▶ _EXERCISE MATERIAL_:

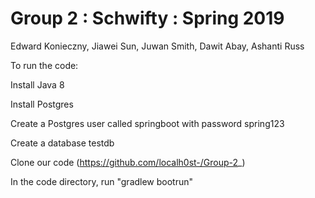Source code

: # Group 2 : Schwifty : Spring 2019
Edward Konieczny, Jiawei Sun, Juwan Smith, Dawit Abay, Ashanti Russ

To run the code:

Install Java 8

Install Postgres

Create a Postgres user called springboot with password spring123

Create a database testdb

Clone our code (https://github.com/localh0st-/Group-2_)

In the code directory, run "gradlew bootrun"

▶ _WHAT YOU NEED TO DO_: Scan the material for lines with the word "Postgres". Reply with how many there are, number only.

▶ _YOUR SOLUTION_: 2